DahlELama More than 1 year ago
I do not remember the last time I read a book that unputdownable. I am a huge Stephanie Kuehn fan and this is probably my favorite of hers since the utterly brilliant Charm & Strange.
ahyperboliclife More than 1 year ago
"Tragedy is infinitely more interesting than bliss. That's the allure of self-destruction. Or so I've found." Oh, this book. I actually started out really liking it. I loved the mystery and I wanted a great thriller to read. Unfortunately, this book completely fell apart at the climax of the story and my interest nosedived. We follow Ben Gibson as he narrates what happened on a disastrous school trip that lead to death, pain, and loss. Things I Liked I really loved the short chapters it made it incredible easy to read, even when my interest in the story began to wane.

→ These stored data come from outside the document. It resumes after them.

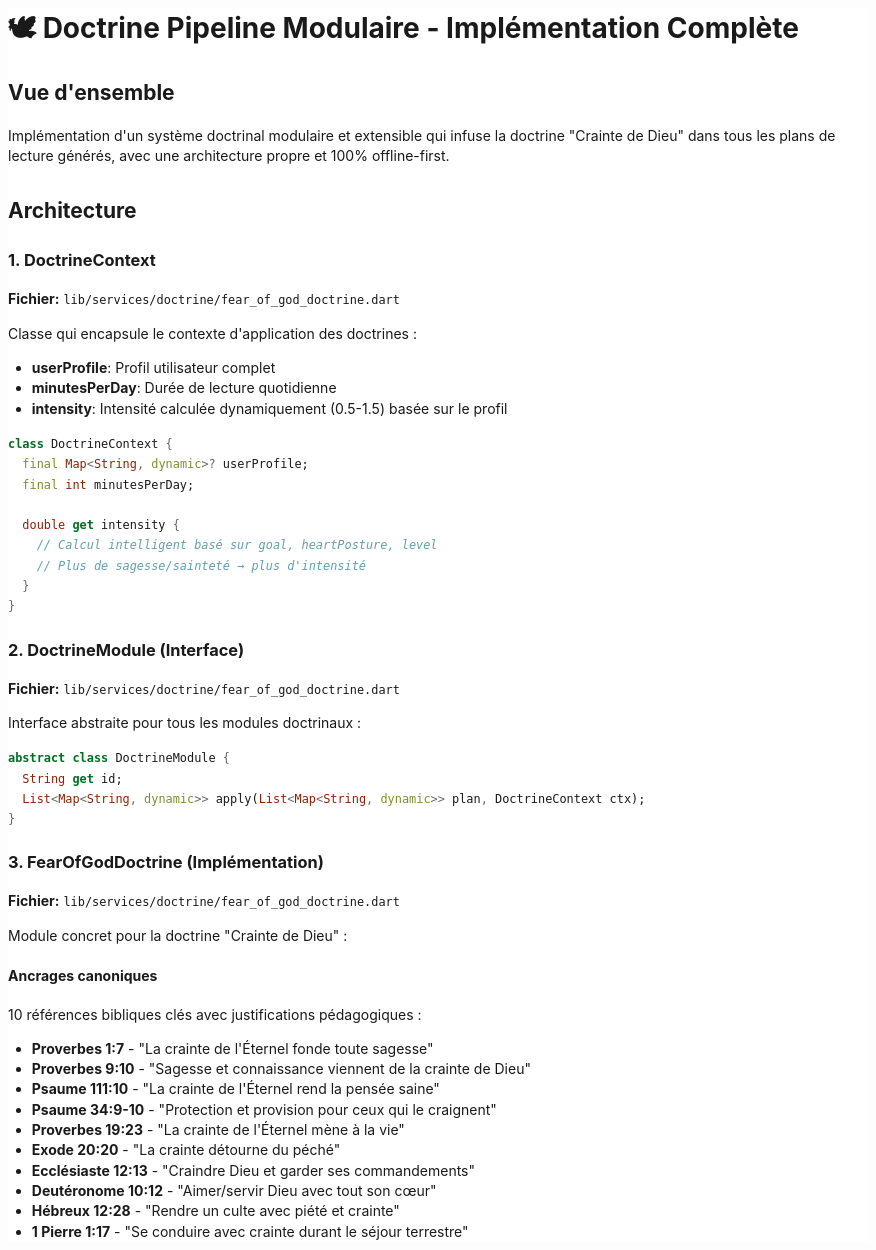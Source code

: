 # 🕊️ Doctrine Pipeline Modulaire - Implémentation Complète

## Vue d'ensemble

Implémentation d'un système doctrinal modulaire et extensible qui infuse la doctrine "Crainte de Dieu" dans tous les plans de lecture générés, avec une architecture propre et 100% offline-first.

## Architecture

### 1. DoctrineContext
**Fichier:** `lib/services/doctrine/fear_of_god_doctrine.dart`

Classe qui encapsule le contexte d'application des doctrines :
- **userProfile**: Profil utilisateur complet
- **minutesPerDay**: Durée de lecture quotidienne
- **intensity**: Intensité calculée dynamiquement (0.5-1.5) basée sur le profil

```dart
class DoctrineContext {
  final Map<String, dynamic>? userProfile;
  final int minutesPerDay;
  
  double get intensity {
    // Calcul intelligent basé sur goal, heartPosture, level
    // Plus de sagesse/sainteté → plus d'intensité
  }
}
```

### 2. DoctrineModule (Interface)
**Fichier:** `lib/services/doctrine/fear_of_god_doctrine.dart`

Interface abstraite pour tous les modules doctrinaux :
```dart
abstract class DoctrineModule {
  String get id;
  List<Map<String, dynamic>> apply(List<Map<String, dynamic>> plan, DoctrineContext ctx);
}
```

### 3. FearOfGodDoctrine (Implémentation)
**Fichier:** `lib/services/doctrine/fear_of_god_doctrine.dart`

Module concret pour la doctrine "Crainte de Dieu" :

#### Ancrages canoniques
10 références bibliques clés avec justifications pédagogiques :
- **Proverbes 1:7** - "La crainte de l'Éternel fonde toute sagesse"
- **Proverbes 9:10** - "Sagesse et connaissance viennent de la crainte de Dieu"
- **Psaume 111:10** - "La crainte de l'Éternel rend la pensée saine"
- **Psaume 34:9-10** - "Protection et provision pour ceux qui le craignent"
- **Proverbes 19:23** - "La crainte de l'Éternel mène à la vie"
- **Exode 20:20** - "La crainte détourne du péché"
- **Ecclésiaste 12:13** - "Craindre Dieu et garder ses commandements"
- **Deutéronome 10:12** - "Aimer/servir Dieu avec tout son cœur"
- **Hébreux 12:28** - "Rendre un culte avec piété et crainte"
- **1 Pierre 1:17** - "Se conduire avec crainte durant le séjour terrestre"
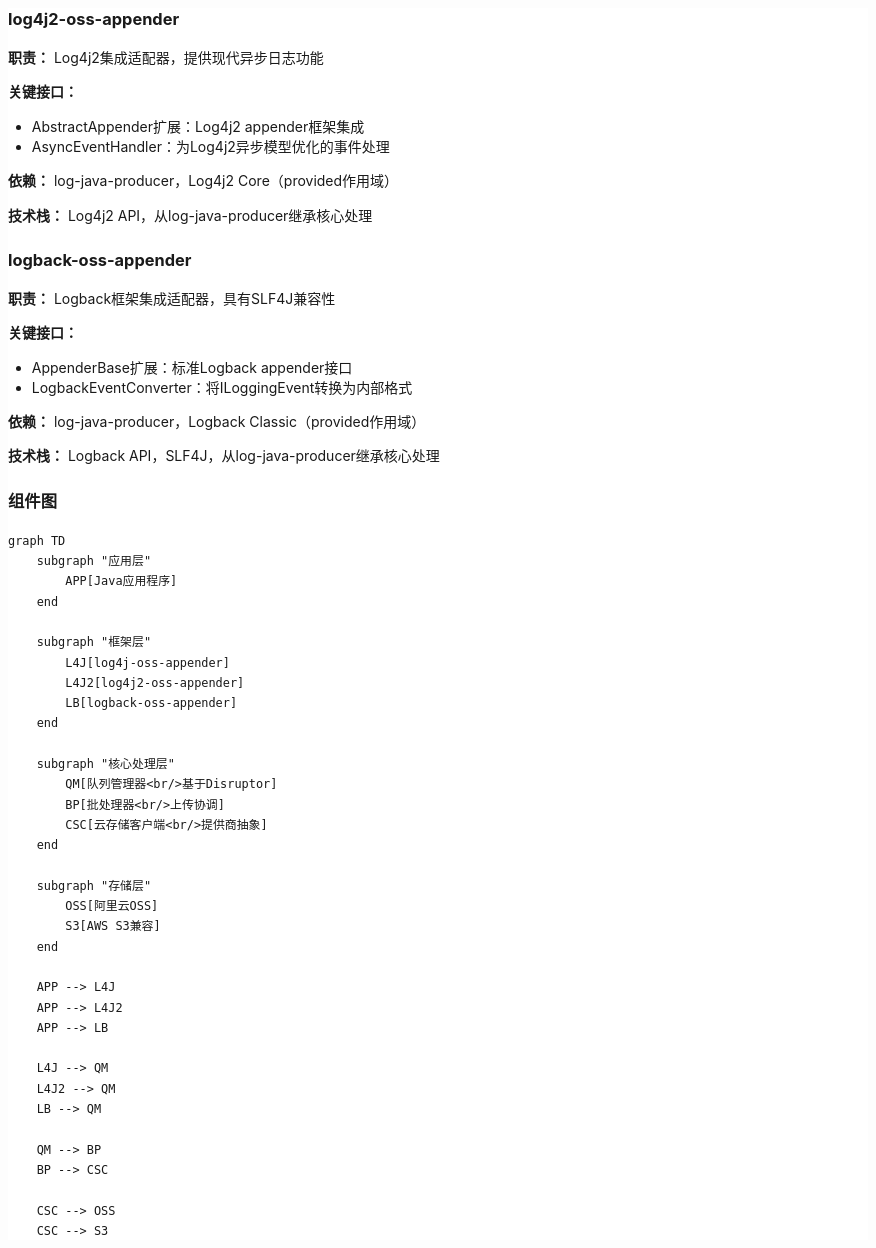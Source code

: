 ### log4j2-oss-appender

**职责：** Log4j2集成适配器，提供现代异步日志功能

**关键接口：**
- AbstractAppender扩展：Log4j2 appender框架集成
- AsyncEventHandler：为Log4j2异步模型优化的事件处理

**依赖：** log-java-producer，Log4j2 Core（provided作用域）

**技术栈：** Log4j2 API，从log-java-producer继承核心处理

### logback-oss-appender

**职责：** Logback框架集成适配器，具有SLF4J兼容性

**关键接口：**
- AppenderBase扩展：标准Logback appender接口
- LogbackEventConverter：将ILoggingEvent转换为内部格式

**依赖：** log-java-producer，Logback Classic（provided作用域）

**技术栈：** Logback API，SLF4J，从log-java-producer继承核心处理

### 组件图

```mermaid
graph TD
    subgraph "应用层"
        APP[Java应用程序]
    end

    subgraph "框架层"
        L4J[log4j-oss-appender]
        L4J2[log4j2-oss-appender]
        LB[logback-oss-appender]
    end

    subgraph "核心处理层"
        QM[队列管理器<br/>基于Disruptor]
        BP[批处理器<br/>上传协调]
        CSC[云存储客户端<br/>提供商抽象]
    end

    subgraph "存储层"
        OSS[阿里云OSS]
        S3[AWS S3兼容]
    end

    APP --> L4J
    APP --> L4J2
    APP --> LB

    L4J --> QM
    L4J2 --> QM
    LB --> QM

    QM --> BP
    BP --> CSC

    CSC --> OSS
    CSC --> S3
```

It was really easy to latch on Ben as a characters. It was easy to follow his POV in the story, and his emotions and uncertainty with everything that was happening. Things I Didn't Like I didn't like Rose at all. I thought she was entitled, manipulative, and not really a good girlfriend. (Ben wasn't that great of a boyfriend either, though) The climax of the story shows the students making the stupidest decision possible. From that point on, I didn't care if they died, or got hurt, because they were so incredibly stupid. I lost interest in the story, and I honestly only finished it because it was easy to read. I really wanted to like this, and while it has a solid start, the characters completely ruined the story for me. I'm a character driven reader, so if you like plot or action more you still might like this. And honestly, there wasn't much of a thriller, we know exactly what happened and are only learning the why - and like I said, the characters were largely idiots, so I didn't care. An unfortunate miss for me. I received a copy of the book from Penguin's First to Read Program in exchange for an honest review.